▸ **Task objective**
Search the records for the string "lessons", and show each line where it appears.

(Beginning of Supplied records)

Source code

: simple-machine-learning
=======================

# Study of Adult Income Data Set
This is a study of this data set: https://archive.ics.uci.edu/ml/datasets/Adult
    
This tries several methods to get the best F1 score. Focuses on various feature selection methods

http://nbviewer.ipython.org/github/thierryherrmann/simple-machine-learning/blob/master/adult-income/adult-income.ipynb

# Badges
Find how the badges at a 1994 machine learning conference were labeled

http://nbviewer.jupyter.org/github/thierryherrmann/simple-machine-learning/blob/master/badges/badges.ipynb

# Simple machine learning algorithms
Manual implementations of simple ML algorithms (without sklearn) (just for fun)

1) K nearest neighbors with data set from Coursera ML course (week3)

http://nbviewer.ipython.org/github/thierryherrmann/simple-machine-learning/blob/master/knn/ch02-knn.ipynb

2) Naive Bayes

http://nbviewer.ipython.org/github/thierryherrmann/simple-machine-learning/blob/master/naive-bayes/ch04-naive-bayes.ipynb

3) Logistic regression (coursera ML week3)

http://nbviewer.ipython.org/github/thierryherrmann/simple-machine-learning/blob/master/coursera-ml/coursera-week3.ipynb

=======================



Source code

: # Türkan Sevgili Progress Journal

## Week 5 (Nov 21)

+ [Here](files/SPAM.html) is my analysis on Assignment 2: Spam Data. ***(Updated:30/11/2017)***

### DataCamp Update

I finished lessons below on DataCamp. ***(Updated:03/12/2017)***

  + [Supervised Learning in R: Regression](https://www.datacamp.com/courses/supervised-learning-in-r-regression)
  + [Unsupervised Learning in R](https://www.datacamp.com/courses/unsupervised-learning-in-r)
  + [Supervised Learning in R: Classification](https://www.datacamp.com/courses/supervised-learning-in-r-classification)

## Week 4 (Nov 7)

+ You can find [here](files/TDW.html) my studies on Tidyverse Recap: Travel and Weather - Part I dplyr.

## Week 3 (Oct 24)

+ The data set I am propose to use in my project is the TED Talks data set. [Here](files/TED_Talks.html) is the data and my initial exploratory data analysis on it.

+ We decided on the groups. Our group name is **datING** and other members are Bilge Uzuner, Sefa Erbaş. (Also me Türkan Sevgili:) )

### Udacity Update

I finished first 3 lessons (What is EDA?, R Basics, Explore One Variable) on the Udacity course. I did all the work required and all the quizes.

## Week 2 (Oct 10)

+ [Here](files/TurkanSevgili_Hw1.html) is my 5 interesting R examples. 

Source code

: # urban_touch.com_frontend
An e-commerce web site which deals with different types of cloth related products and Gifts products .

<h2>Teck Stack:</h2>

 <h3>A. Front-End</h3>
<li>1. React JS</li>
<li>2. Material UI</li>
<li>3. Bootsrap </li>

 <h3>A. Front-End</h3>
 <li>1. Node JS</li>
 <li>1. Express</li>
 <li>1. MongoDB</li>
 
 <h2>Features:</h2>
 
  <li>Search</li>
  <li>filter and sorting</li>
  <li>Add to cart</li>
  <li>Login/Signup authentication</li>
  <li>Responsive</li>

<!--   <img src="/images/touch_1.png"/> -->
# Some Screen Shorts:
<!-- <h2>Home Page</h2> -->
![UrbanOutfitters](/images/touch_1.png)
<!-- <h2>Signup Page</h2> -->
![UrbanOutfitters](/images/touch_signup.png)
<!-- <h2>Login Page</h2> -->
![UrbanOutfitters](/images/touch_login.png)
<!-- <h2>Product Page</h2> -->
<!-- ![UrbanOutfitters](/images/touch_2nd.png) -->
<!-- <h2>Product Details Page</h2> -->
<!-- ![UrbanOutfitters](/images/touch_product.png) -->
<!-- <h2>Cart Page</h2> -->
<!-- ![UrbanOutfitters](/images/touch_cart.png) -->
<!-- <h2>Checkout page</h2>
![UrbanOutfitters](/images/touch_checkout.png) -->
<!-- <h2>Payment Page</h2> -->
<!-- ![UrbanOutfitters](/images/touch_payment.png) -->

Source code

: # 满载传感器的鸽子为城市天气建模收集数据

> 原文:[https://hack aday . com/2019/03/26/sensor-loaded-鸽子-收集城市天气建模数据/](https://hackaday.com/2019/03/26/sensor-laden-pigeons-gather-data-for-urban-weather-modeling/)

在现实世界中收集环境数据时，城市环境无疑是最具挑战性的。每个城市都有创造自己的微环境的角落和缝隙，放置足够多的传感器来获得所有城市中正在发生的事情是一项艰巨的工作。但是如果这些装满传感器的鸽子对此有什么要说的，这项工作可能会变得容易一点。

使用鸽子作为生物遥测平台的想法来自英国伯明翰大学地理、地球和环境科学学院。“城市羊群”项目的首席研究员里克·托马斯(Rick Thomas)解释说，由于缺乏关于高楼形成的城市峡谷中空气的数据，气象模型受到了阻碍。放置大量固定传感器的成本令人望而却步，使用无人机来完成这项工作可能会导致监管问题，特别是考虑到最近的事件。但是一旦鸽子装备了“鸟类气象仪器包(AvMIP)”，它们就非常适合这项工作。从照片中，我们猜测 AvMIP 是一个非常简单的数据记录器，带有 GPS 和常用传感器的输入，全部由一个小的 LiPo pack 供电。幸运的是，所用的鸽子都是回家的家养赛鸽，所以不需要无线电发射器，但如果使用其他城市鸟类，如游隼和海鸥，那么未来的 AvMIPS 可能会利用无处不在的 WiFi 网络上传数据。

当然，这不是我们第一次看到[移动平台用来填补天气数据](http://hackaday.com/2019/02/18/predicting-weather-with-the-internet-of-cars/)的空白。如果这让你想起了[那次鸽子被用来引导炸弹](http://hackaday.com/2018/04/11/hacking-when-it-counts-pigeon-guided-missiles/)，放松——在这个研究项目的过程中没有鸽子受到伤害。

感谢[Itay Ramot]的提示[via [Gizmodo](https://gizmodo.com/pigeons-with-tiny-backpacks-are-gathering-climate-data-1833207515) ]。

(End of Supplied records)
(Beginning of Supplied records)

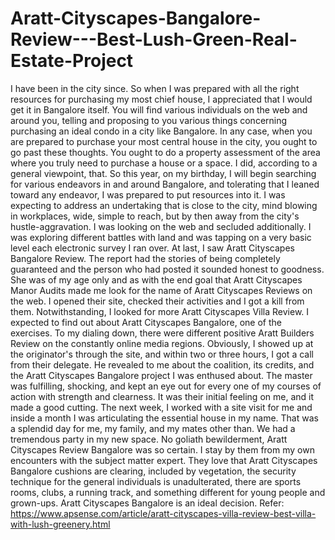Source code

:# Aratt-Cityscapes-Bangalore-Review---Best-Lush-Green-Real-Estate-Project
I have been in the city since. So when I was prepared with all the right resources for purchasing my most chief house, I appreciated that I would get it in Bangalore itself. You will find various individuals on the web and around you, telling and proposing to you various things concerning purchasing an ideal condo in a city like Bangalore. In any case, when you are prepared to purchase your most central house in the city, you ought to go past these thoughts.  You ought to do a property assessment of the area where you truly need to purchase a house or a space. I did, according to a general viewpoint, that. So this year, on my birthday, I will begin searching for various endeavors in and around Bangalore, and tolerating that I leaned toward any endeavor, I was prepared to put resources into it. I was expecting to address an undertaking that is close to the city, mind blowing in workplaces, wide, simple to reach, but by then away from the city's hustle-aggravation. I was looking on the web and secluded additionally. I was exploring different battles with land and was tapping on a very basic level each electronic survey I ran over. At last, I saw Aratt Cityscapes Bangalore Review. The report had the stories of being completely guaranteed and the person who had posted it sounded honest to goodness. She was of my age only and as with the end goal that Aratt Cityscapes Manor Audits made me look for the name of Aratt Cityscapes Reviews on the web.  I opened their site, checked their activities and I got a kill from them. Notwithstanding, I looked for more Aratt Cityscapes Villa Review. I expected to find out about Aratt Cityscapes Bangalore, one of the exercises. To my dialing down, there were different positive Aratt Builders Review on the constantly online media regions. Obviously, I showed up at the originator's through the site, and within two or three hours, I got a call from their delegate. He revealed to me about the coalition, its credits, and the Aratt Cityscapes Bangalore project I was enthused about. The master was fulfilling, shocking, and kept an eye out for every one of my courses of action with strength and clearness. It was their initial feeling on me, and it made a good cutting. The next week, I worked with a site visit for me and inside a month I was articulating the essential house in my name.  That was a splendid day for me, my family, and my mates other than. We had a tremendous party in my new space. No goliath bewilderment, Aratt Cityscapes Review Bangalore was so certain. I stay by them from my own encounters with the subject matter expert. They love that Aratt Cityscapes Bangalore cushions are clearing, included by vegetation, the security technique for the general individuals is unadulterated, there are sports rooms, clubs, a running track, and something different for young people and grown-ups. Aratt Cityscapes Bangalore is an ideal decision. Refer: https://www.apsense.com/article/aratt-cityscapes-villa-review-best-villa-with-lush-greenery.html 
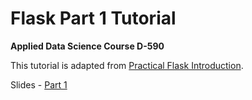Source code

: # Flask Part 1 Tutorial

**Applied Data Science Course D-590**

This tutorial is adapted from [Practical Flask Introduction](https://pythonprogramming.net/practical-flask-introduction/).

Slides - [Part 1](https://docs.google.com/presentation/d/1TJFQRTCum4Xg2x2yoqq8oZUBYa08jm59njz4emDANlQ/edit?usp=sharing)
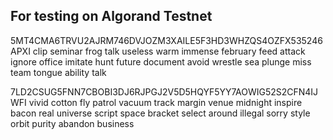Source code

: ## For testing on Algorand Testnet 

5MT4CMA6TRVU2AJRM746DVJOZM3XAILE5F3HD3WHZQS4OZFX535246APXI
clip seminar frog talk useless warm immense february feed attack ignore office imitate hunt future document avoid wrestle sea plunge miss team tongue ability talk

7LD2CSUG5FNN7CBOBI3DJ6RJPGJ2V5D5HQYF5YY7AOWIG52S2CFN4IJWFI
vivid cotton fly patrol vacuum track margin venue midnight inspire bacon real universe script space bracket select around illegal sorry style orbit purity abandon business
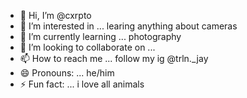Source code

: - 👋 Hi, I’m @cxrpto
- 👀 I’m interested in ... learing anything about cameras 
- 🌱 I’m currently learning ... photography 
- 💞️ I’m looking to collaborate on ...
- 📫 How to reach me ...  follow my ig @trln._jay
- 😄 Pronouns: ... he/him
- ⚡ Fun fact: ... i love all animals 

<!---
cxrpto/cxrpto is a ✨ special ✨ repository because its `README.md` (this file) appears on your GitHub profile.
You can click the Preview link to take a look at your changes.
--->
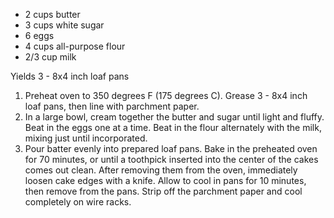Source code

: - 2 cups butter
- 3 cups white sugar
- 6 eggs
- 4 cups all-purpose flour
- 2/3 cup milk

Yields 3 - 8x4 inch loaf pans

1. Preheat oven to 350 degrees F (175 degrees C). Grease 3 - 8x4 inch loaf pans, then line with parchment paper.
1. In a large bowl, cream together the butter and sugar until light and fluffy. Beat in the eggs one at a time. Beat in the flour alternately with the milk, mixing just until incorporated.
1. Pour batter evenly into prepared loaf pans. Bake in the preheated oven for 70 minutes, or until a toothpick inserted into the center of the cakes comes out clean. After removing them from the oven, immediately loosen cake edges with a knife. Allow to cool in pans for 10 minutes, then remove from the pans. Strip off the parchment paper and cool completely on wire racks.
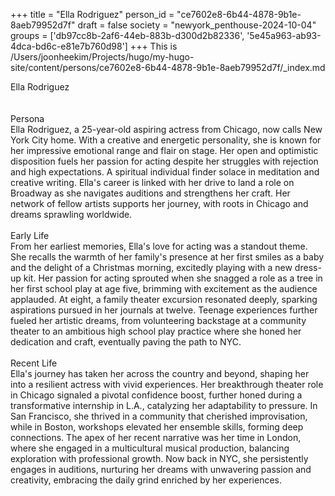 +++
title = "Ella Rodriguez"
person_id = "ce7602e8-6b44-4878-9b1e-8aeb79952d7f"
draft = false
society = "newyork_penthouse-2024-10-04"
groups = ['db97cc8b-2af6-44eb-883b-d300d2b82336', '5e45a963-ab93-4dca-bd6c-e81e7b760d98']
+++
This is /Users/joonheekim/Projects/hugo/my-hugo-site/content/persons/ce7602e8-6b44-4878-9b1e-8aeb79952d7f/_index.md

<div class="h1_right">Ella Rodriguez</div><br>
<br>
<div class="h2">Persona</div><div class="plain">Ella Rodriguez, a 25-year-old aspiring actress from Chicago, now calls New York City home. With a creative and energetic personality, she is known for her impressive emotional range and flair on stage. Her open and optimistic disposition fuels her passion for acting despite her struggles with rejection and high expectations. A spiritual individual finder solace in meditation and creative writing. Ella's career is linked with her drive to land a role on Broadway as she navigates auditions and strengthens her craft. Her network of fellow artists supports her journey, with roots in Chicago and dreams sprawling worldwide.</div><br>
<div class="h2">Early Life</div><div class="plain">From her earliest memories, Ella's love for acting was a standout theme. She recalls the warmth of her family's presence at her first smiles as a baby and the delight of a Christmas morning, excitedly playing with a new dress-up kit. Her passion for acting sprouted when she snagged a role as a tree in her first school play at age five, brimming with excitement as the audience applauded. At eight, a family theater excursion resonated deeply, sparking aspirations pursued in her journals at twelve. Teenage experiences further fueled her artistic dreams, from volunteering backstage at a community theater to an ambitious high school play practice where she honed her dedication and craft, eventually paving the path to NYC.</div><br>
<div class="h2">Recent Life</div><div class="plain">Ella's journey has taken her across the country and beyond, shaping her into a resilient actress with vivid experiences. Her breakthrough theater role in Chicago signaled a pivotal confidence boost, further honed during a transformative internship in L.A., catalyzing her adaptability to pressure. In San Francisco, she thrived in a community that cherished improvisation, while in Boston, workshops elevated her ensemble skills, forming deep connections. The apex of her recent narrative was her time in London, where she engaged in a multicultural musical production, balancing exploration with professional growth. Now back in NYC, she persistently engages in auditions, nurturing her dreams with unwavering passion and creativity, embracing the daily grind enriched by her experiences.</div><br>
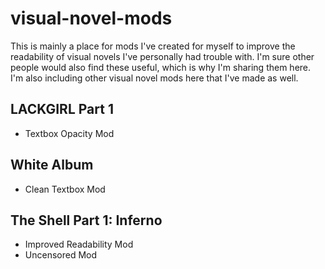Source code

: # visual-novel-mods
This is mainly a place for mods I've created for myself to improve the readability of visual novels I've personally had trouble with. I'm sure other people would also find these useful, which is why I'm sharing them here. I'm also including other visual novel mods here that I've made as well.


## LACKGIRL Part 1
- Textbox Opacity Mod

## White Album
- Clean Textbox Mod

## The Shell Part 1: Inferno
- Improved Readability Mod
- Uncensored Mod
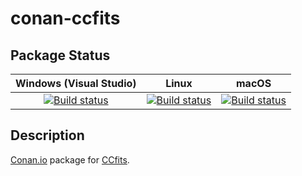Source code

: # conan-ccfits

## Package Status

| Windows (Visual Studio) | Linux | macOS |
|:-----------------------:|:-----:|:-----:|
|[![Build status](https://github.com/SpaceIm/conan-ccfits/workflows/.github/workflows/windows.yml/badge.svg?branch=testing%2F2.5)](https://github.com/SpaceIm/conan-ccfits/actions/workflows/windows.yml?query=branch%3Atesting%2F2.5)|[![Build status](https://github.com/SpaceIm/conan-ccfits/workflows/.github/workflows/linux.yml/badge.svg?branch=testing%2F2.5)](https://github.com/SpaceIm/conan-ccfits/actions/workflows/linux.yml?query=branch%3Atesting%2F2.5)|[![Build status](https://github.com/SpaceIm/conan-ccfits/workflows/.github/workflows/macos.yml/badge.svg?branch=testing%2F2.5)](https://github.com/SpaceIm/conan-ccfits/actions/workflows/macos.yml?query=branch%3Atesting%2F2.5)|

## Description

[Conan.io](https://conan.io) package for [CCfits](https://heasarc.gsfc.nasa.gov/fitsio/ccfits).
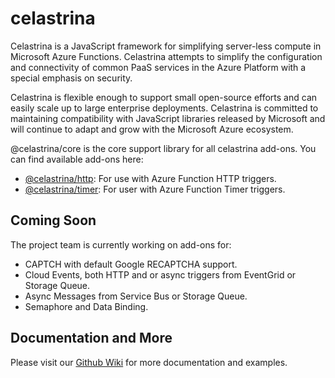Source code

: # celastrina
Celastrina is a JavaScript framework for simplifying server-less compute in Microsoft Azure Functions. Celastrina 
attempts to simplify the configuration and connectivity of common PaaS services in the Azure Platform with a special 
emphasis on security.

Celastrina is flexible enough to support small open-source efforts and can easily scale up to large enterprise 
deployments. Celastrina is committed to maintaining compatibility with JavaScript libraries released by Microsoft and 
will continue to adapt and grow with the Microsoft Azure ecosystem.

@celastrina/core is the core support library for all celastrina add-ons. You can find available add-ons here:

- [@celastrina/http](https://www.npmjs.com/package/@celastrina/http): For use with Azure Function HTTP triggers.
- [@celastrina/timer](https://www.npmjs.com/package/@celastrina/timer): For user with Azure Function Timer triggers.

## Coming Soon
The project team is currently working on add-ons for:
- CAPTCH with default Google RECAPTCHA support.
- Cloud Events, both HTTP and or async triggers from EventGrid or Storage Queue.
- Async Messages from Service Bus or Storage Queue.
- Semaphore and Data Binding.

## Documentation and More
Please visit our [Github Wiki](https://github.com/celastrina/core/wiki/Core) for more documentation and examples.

(End of Supplied records)

▸ **Response below**
I finished lessons below on DataCamp. ***(Updated:03/12/2017)***
I finished first 3 lessons (What is EDA?, R Basics, Explore One Variable) on the Udacity course. I did all the work required and all the quizes.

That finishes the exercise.